- Opening Delimiter -

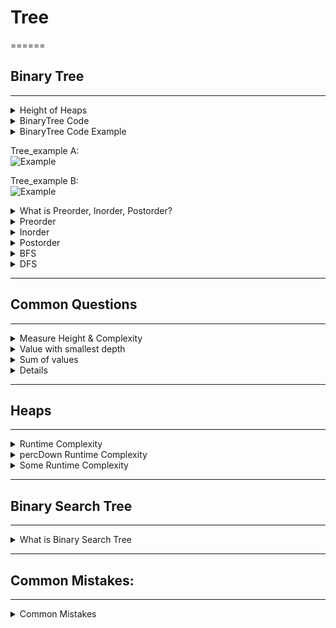 # Tree
======
## Binary Tree
-------
<details>
    <summary>Height of Heaps </summary>

![Example](https://github.com/wilison1992/Algorithm-Practice/blob/master/pictures/Tree_height.png?raw=true)
</details>

<details>
  <summary>BinaryTree Code</summary>

```python
class BinaryTree:
    def __init__(self, key):
        self.key = key
        self.leftChild = None
        self.rightChild = None
    
    def __str__(self):
        return str(self.key)

    def setLeftChild(self, tree):
        assert self.hasLeftChild() is False
        self.leftChild = tree

    def setRightChild(self, tree):
        assert self.hasRightChild() is False
        self.rightChild = tree
        
    def getLeftChild(self):
        assert self.hasLeftChild()
        return self.leftChild
    
    def getRightChild(self):
        assert self.hasRightChild()
        return self.rightChild
    
    def hasLeftChild(self):
        return True if self.leftChild is not None else False
    
    def hasRightChild(self):
        return True if self.rightChild is not None else False

    def preorder(self):
        print(self)
        if self.hasLeftChild():
            self.getLeftChild().preorder()
        if self.hasRightChild():
            self.getRightChild().preorder()
    
    def inorder(self):
        if self.hasLeftChild():   
            self.getLeftChild().inorder()
        print(self)
        if self.hasRightChild():
            self.getRightChild().inorder()
        
    def postorder(self):
        if self.hasLeftChild():
            self.getLeftChild.postorder()
        if self.hasRightChild():
            self.getRightChild().postorder()
        print(self)
```
</details>

<details>
  <summary>BinaryTree Code Example</summary>

![Example](https://github.com/wilison1992/Algorithm-Practice/blob/master/pictures/Tree_exampleA.png?raw=true)  

Create Tree example A:  
When creating a tree, all nodes and leaves should be __Node__

```python
T1 = BinaryTree(7)
T1.setLeftChild(BinaryTree(8))
T1.getLeftChild().setLeftChild(BinaryTree(12))
T1.getLeftChild().getLeftChild().setLeftChild(BinaryTree(5))
T1.getLeftChild().getLeftChild().setRightChild(BinaryTree(10))
T1.setLeftChild().setRightChild(9）

T1.setRightChild(7)
T1.getRightChild().setLeftChild(5)
T1.getRightChild().setRightChild(6)
```
![Example](https://github.com/wilison1992/Algorithm-Practice/blob/master/pictures/Tree_exampleB.png?raw=true)  
Create Tree example B:  

```python
root = BinaryTree(7)
root.setLeftChild(BinaryTree(8))
root.getLeftChild().setLeftChild(BinaryTree(12))
root.getLeftChild().getLeftChild().setLeftChild(BinaryTree(5))
root.getLeftChild().getLeftChild().setRightChild(BinaryTree(10))

root.setRightChild(BinaryTree(7))
root.getRightChild().setLeftChild(BinaryTree(5))
root.getRightChild().getLeftChild().setLeftChild(BinaryTree(5))
root.getRightChild().setRightChild(BinaryTree(6))
root.getRightChild().getRightChild().setLeftChild(BinaryTree(10))
```
</details>

Tree_example A:  
![Example](https://github.com/wilison1992/Algorithm-Practice/blob/master/pictures/Tree_exampleA.png?raw=true)  

Tree_example B:  
![Example](https://github.com/wilison1992/Algorithm-Practice/blob/master/pictures/Tree_exampleB.png?raw=true)  

<details>
    <summary>What is Preorder, Inorder, Postorder? </summary>

Preorder, Inorder, Postorder are three types of __DFS__    
Levelorder is __BFS__  
![Example](https://github.com/wilison1992/Algorithm-Practice/blob/master/pictures/preorder_Inorder_Postorder.png?raw=true) 

![Example](https://github.com/wilison1992/Algorithm-Practice/blob/master/pictures/inorder_example.png?raw=true) 
</details>


<details>
    <summary>Preorder</summary>

root --> count all left --> then right  
Tree_exampleA: [7, 8, 12, 5, 10, 9, 7, 5, 6]  
Tree_exampleB: [7, 8, 12, 5, 10, 7, 5, 5, 6, 10]  
```python
def preorder(tree):
    print(tree)
    if tree.hasLeftChild():
        preorder(tree.getLeftChild())
    if tree.hasRightChild():
        preorder(tree.getRightChild())
```

</details>

<details>
    <summary>Inorder</summary> 

bottom left -->  node --> bottom right  
Tree_exampleA: [5, 12, 10, 9, 8, 7, 5, 7 ,6]   
Tree_exampleB: [5, 12, 10, 8, 7, 5, 5, 7, 10, 6]
```python   
def inorder(tree):
    if tree.hasLeftChild():
        inorder(tree.getLeftChild())
    print(tree)
    if tree.hasRightChild():
        inorder(tree.getRightChild())
```
</details>

<details>
    <summary>Postorder</summary>

bottom left --> bottom right --> node   
Tree_exampleA: [5, 10, 12, 9, 8, 5, 6, 7, 7]   
Tree_exampleB: [5, 10, 12, 8, 5, 5, 10, 5, 6, 7, 7]   
```python
def postorder(tree):
    if tree.hasLeftChild():
        postorder(tree.getLeftChild())
    if tree.hasRightChild():
        postorder(tree.getRightChild())
    print(tree)
```

</details>

<details>
    <summary>BFS</summary>

![BFS](https://github.com/wilison1992/Algorithm-Practice/blob/master/pictures/BFS.png?raw=true)  
  
```python 
### Tree is an object of Binary Trees
from collections import deque
def iterativeBFS(tree):
    queue = deque()
    queue.appendleft(tree)
    while len(queue) != 0:
        node = queue.pop() # pop from right
        print(node)
        if node.hasLeftChild():  ### Left First
            queue.appendleft(node.getLeftChild())
        if node.hasRightChild():
            queue.appendleft(node.getRightChild())
```
</details>

<details>
    <summary>DFS</summary> 

![DFS](https://github.com/wilison1992/Algorithm-Practice/blob/master/pictures/DFS.png?raw=true)    

```python
### Tree is an object of Binary Trees
from collections import deque
def iterativeBFS(tree):
    queue = deque()
    queue.appendleft(tree)
    while len(queue) != 0:
        node = queue.popleft()  # pop from left
        print(node)
        if node.hasRightChild():  ### Right First
            queue.appendleft(node.getRightChild())

        if node.hasLeftChild():
            queue.appendleft(node.getLeftChild())
```
</details>

---
## Common Questions
---

<details>
    <summary>Measure Height & Complexity</summary>

The depth of a node is the number of edges from the tree's root node to the node. Given a value v, write a recursive function that returns the minimum depth of a node for which self.key == v. Return None if the value is not in the tree.  

```python
    def final(tree):
        if not tree.hasLeftChild() and not tree.hasRightChild():
            return 0
        else:
            left, right = 0, 0
            if tree.hasLeftChild():
                left = measureHeight(tree.getLeftChild())
            if tree.hasRightChild():
                right = measureHeight(tree.getRightChild())
            return max(left, right) + 1
```
Time Complexity: O(n)  
Space Compexity: BestCase: O(logn) Balanced   
WorseCase: O(n)  only one node 
</details>

<details>
    <summary>Value with smallest depth</summary>
    
The depth of a node is the number of edges from the tree's root node to the node. Given a value v, write a recursive function that returns the minimum depth of a node for which self.key == v. Return None if the value is not in the tree. 

When facing this problem, BFS is working, DFS not works  
```python
    def measureHeight(tree, value):
        nodelist = list(tree)
        dept = 0
        if tree.key == value:    ### Always Remember to check Root First
            return 0
        while nodelist != []:
            size = len(nodelist)
            for i in range(size):
                node = nodelist.pop(0)  #########Pop the first one 
                if node.hasLeftChild():
                    nodelist.append(getLeftChild())
                if node.hasRightChild():
                    nodelist.append(node.getRightChild()) 
            dept += 1
        return None
```
</details>

<details>
    <summary>Sum of values</summary>

For a given value v, write a function that returns True or False whether the sum of the values of all nodes of the tree is greater or equal than v. We want to traverse the tree and avoid visiting all nodes. Is it easier to write an iterative or recursive traversal? Implement the "easier" way.

```python
    def sum_num(tree, value):
        new_list = []    ## This Format is important
        new_list = append(tree)
        while new_list:
            node = new_list.pop(0)
            tot += tree.key
            if tot >= value:
                return True
            if node.hasLeftChild():
                new_list.append(node.getLeftChild())
            if node.hasRightChild():
                new_list.append(node.getLeftChild())
        return False
```
</details>

<details>
    <summmary>Diameter of a tree</summmary>
The distance d(u, v) between two nodes u and v in a tree is the number of edges in the path from u to v.
The diameter of a tree is the length of the longest path in the tree,i.e. the maximum length d(u, v) of a path between any two nodes u and v.

Write an algorithm that computes the diameter of a binary tree.
Be aware that the root node may or may not belong to the longest path. Give and prove the time complexity of your algorithm. Write the corresponding program in Python.

```python
def lowestCommonAncestor(root, p, q):

    # Stack for tree traversal
    stack = [root]

    # Dictionary for parent pointers
    parent = {root: None}

    # Iterate until we find both the nodes p and q
    while p not in parent or q not in parent:

        node = stack.pop()

        # While traversing the tree, keep saving the parent pointers.
        if node.hasLeftChild():
            parent[node.getLeftChild()] = node
            stack.append(node.getLeftChild())
        if node.hasRightChild():
            parent[node.getRightChild()] = node
            stack.append(node.getRightChild())

    # Ancestors set() for node p.
    ancestors = set()

    # Process all ancestors for node p using parent pointers.
    while p:
        ancestors.add(p)
        p = parent[p]

    # The first ancestor of q which appears in
    # p's ancestor set() is their lowest common ancestor.
    while q not in ancestors:
        q = parent[q]
    return q

# 9 and 10
#lowestCommonAncestor(bTree21, bTree25, bTree29)
#print(lowestCommonAncestor(bTree21, bTree25, bTree29).key)

def findNode(tree,v):
    #depth = 0
    if tree.key is v: 
        return tree
    queue = list()
    queue.append(tree)
    while queue:
        size = len(queue)
        for i in range(size):
            tree = queue.pop(0)
            if tree.key is v:
                return tree
            if tree.hasLeftChild():
                queue.append(tree.getLeftChild())
            if tree.hasRightChild():
                queue.append(tree.getRightChild())
        #depth += 1
    return None
#print(findNode(bTree21,9).key)

def findMinDist(tree,u,v):
    d1 = findValueAtMinimumDepth2(tree,u)
    d2 = findValueAtMinimumDepth2(tree,v)
    print("The distance form root to node1 is :",d1)
    print("The distance form root to node2 is :",d2)
    node1 = findNode(tree,u)
    node2 = findNode(tree,v)
    print("The node1 is :",node1)
    print("The node2 is :",node2)
    commonParent = lowestCommonAncestor(bTree21, node1, node2)
    print("The common parent is :",commonParent.key)
    d3 = findValueAtMinimumDepth2(tree,commonParent.key)
    print("The distance form root to node3 is :",d3)
    print("The distance between ",u," and ",v," is ",d1 + d2 - 2 * d3)
    
```
</details>

---
## Heaps
---
<details>
    <summary>Runtime Complexity</summary>

![Example](https://github.com/wilison1992/Algorithm-Practice/blob/master/pictures/Heap_runtime.png?raw=true)
</details>

<details>
    <summary>percDown Runtime Complexity</summary>

![Example](https://github.com/wilison1992/Algorithm-Practice/blob/master/pictures/percDown_runtime.png?raw=true)
</details>

<details>
    <summary>Some Runtime Complexity</summary>

![Example](https://github.com/wilison1992/Algorithm-Practice/blob/master/pictures/heap_other.png?raw=true)
</details>


---
## Binary Search Tree
---

<details>
    <summary>What is Binary Search Tree </summary>

![Example](https://github.com/wilison1992/Algorithm-Practice/blob/master/pictures/Binary_search_tree.png?raw=true)
</details>


---
## Common Mistakes:
---
<details>
    <summary>Common Mistakes</summary>

```python
#for python tree node:
    if you do new_list = list(tree) is not working
    should be new_list = []; new_list.append(tree) this works and node will store in list or [tree]
```
</details>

- Closing Delimiter -

• Problem to work on
Find every line of the data that includes the string "measureHeight". Copy each of those lines.

• Output for this exercise
                left = measureHeight(tree.getLeftChild())
                right = measureHeight(tree.getRightChild())
    def measureHeight(tree, value):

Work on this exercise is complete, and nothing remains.